* **WORK ITEM**
Scan the material below for every line with the string "required", and copy those lines.

* **DATA TO EXAMINE**
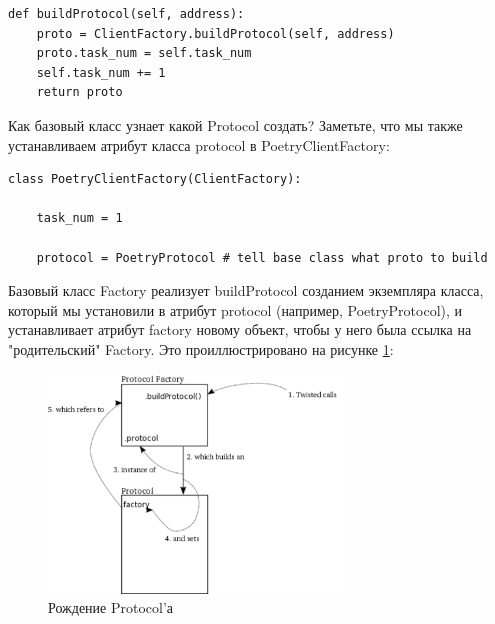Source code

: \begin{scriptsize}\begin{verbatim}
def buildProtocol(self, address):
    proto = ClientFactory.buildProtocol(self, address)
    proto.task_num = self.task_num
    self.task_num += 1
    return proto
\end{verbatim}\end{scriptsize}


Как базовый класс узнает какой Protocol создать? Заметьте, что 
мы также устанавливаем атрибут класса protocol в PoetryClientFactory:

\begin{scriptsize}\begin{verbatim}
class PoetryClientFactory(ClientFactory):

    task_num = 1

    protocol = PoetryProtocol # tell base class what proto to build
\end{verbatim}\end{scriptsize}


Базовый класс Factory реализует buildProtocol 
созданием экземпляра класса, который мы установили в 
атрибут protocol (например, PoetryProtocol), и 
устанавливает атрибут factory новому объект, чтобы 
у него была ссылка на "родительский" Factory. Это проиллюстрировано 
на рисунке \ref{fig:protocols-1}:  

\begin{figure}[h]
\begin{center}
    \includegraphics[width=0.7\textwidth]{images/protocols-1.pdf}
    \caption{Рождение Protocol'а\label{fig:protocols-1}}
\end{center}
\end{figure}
---
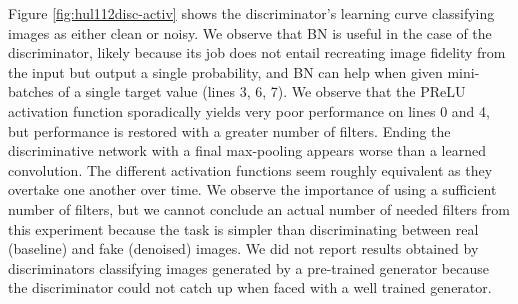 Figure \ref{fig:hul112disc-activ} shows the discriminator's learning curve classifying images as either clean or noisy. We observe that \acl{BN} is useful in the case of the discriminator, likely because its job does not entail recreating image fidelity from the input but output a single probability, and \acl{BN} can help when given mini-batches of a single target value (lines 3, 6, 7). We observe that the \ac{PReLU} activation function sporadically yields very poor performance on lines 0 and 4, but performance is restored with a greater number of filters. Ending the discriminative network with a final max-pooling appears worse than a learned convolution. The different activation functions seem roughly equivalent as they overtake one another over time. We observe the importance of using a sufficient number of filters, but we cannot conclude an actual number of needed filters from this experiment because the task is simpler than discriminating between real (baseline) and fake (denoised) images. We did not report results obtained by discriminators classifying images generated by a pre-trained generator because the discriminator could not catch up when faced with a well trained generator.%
...
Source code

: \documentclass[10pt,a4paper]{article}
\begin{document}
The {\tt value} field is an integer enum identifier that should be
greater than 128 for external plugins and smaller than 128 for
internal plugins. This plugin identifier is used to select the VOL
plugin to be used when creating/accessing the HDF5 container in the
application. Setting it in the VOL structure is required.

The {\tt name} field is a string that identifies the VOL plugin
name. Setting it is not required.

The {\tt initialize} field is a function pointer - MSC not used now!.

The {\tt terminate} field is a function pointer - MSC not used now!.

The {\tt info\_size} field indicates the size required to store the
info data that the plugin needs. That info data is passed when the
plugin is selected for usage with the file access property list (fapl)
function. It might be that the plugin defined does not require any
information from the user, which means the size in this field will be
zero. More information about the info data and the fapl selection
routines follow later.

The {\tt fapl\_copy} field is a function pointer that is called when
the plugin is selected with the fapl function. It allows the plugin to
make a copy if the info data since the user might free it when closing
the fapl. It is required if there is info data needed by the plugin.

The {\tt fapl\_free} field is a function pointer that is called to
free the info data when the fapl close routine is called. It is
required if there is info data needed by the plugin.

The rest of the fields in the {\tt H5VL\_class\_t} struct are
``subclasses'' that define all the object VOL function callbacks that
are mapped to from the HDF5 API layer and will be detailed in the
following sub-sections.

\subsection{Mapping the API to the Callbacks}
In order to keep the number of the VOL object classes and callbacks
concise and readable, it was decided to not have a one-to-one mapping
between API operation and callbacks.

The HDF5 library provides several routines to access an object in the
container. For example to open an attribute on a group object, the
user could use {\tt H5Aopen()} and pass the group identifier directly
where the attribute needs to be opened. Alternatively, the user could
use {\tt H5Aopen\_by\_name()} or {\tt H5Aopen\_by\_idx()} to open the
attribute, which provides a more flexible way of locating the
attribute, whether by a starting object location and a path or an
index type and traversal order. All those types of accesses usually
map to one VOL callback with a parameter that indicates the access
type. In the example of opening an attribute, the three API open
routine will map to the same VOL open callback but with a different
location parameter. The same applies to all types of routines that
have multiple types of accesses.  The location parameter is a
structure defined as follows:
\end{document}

* **TASK OUTPUT**
application. Setting it in the VOL structure is required.
name. Setting it is not required.
The {\tt info\_size} field indicates the size required to store the
the fapl. It is required if there is info data needed by the plugin.
required if there is info data needed by the plugin.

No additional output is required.